Namen & Neues
Kritik am Karstadt-Deal
Veröffentlicht am 14.08.2020 von Cay Dobberke
Der Berliner Senat will dem Karstadt-Mutterkonzern Signa nun doch Hochhäuser am Ku’damm erlauben – als Gegenleistung für die Erhaltung des Kaufhauses an der Wilmersdorfer Straße (wir berichteten). Aber viele Bezirkspolitiker sprechen sich gegen die verkündete Absichtserklärung aus. Drei geplante Hochhäuser auf dem Gelände von Karstadt am Kurfürstendamm hatte das Baukollegium Berlin unter der Leitung von Senatsbaudirektorin Regula Lüscher im Dezember 2018 abgelehnt.
Nun behauptet die Senatsverwaltung für Stadtentwicklung, beim Neubauprojekt am Boulevard gehe es um „ein bis zwei Hochpunkte“, die „nicht zwingend Hochhäuser“ sein müssten. Das klingt jedoch unglaubwürdig: Wenn ein Gebäude die Berliner Traufhöhe von 22 Meter überschreitet – die Höhe, bis zu der normale Feuerwehrleitern reichen – gilt es amtlich bereits als Hochhaus.
Wir haben uns in der BVV umgehört. Scharfe Kritik übt der Co-Vorsitzende der Linksfraktion, Niklas Schenker. „Wir sind klar gegen weitere Hochhäuser am Ku’damm.“ Zwei neue Türme seien „völlig unvorstellbar“. Signa plane neben Einzelhandel auch Büros und ein Hotel, aber „das ist nicht, was wir brauchen“. Nötig seien Flächen für Kultur und Bibliotheken. Außerdem müssten Angestellte von Karstadt am Kurfürstendamm um ihre Jobs fürchten, wenn das Kaufhaus für eine Neugestaltung vorübergehend geschlossen oder abgerissen werde. Es sei ein „sehr teuer erkaufter Deal“, die Rettung von Karstadt an der Wilmersdorfer Straße „für lächerliche drei Jahre“ mit Hochhäusern zu verknüpfen, die „100 Jahre lang stehen.“
Der SPD-Baupolitiker Wolfgang Tillinger freut sich über „das Ergebnis des Widerstandes der Belegschaft“ gegen die Schließung der Filiale in der Wilmersdorfer Straße und ist stolz auf den „Beitrag, den unser Bezirksbürgermeister Reinhard Naumann dabei leisten konnte“. Dass der Standort zunächst nur für drei Jahre gesichert wird, sehe die SPD-Fraktion allerdings „sehr kritisch“. Beim Projekt am Ku’damm hält es Tillinger „nicht für entschieden“, dass der Senat das Verfahren an sich zieht – während Baustadtrat Oliver Schruoffeneger (Grüne) und dessen BVV-Fraktion damit rechnen. Signa müsse seine Pläne überarbeiten und auch allen Bürgern im Bezirk „ergebnisoffen zur Diskussion stellen“, sagt Tillinger.
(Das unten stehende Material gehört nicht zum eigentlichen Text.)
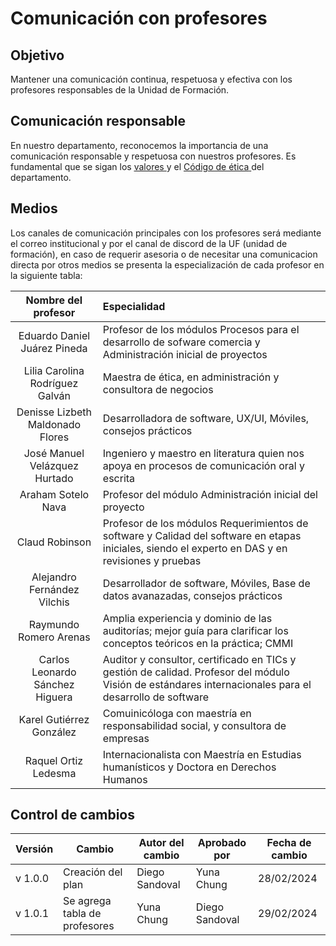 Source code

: # Comunicación con profesores

## Objetivo

Mantener una comunicación continua, respetuosa y efectiva con los profesores responsables de la Unidad de Formación.

## Comunicación responsable

En nuestro departamento, reconocemos la importancia de una comunicación responsable y respetuosa con nuestros profesores. Es fundamental que se sigan los <u>[valores](https://github.com/Black-Dot-2024/docs/wiki/Misión,-Visión,-Valores-y-Objetivos:) </u> y el <u>[Código de ética](www.blackdot/codigoEtica) </u> del departamento.

## Medios

Los canales de comunicación principales con los profesores será mediante el correo institucional y por el canal de discord de la UF (unidad de formación), en caso de requerir asesoria o de necesitar una comunicacion directa por otros medios se presenta la especialización de cada profesor en la siguiente tabla:

| Nombre del profesor | Especialidad |
| :-----------------: | :---------- |
| Eduardo Daniel Juárez Pineda | Profesor de los módulos Procesos para el desarrollo de sofware comercia y Administración inicial de proyectos |
| Lilia Carolina Rodríguez Galván | Maestra de ética, en administración y consultora de negocios |
| Denisse Lizbeth Maldonado Flores | Desarrolladora de software, UX/UI, Móviles, consejos prácticos |
| José Manuel Velázquez Hurtado | Ingeniero y maestro en literatura quien nos apoya en procesos de comunicación oral y escrita |
| Araham Sotelo Nava | Profesor del módulo Administración inicial del proyecto |
| Claud Robinson | Profesor de los módulos Requerimientos de software y Calidad del software en etapas iniciales, siendo el experto en DAS y en revisiones y pruebas |
| Alejandro Fernández Vilchis | Desarrollador de software, Móviles, Base de datos avanazadas, consejos prácticos |
| Raymundo Romero Arenas | Amplia experiencia y dominio de las auditorías; mejor guía para clarificar los conceptos teóricos en la práctica; CMMI |
| Carlos Leonardo Sánchez Higuera | Auditor y consultor, certificado en TICs y gestión de calidad. Profesor del módulo Visión de estándares internacionales para el desarrollo de software |
| Karel Gutiérrez González | Comuinicóloga con maestría en responsabilidad social, y consultora de empresas |
| Raquel Ortiz Ledesma | Internacionalista con Maestría en Estudias humanísticos y Doctora en Derechos Humanos | 


## Control de cambios
| Versión | Cambio | Autor del cambio | Aprobado por | Fecha de cambio |
|---------|--------|------------------|--------------|-----------------|
| v 1.0.0 | Creación del plan| Diego Sandoval |  Yuna Chung | 28/02/2024 |
| v 1.0.1 | Se agrega tabla de profesores| Yuna Chung | Diego Sandoval  | 29/02/2024 |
Für Jenny Wieland (Grüne) zeigt der Karstadt-Rettungsdeal, dass sich Signa „in erster Linie als Immobilienentwickler sieht“ und offenbar nur Interesse an den Grundstücken in bester Innenstadt-Lage habe. Mit angekündigten Filialschließungen habe Signa „sein Erpressungspotenzial gegenüber dem Senat ausgespielt“. Bei der geplanten Überbauung des ganzen Straßenblocks zwischen Ku’damm, Ranke- und Augsburger Straße, der einen gründerzeitlichen Charakter mit einem Baudenkmal an der Rankestraße aufweise, dürften „keine städtebaulichen Fehler begangen werden“. Unattraktive Architektur und fehlende Aufenthaltsqualität würden potenzielle Kunden „eher abstoßen“ und eine „Verkarstung des zentralen Innenstadtbereichs der City West“ befördern.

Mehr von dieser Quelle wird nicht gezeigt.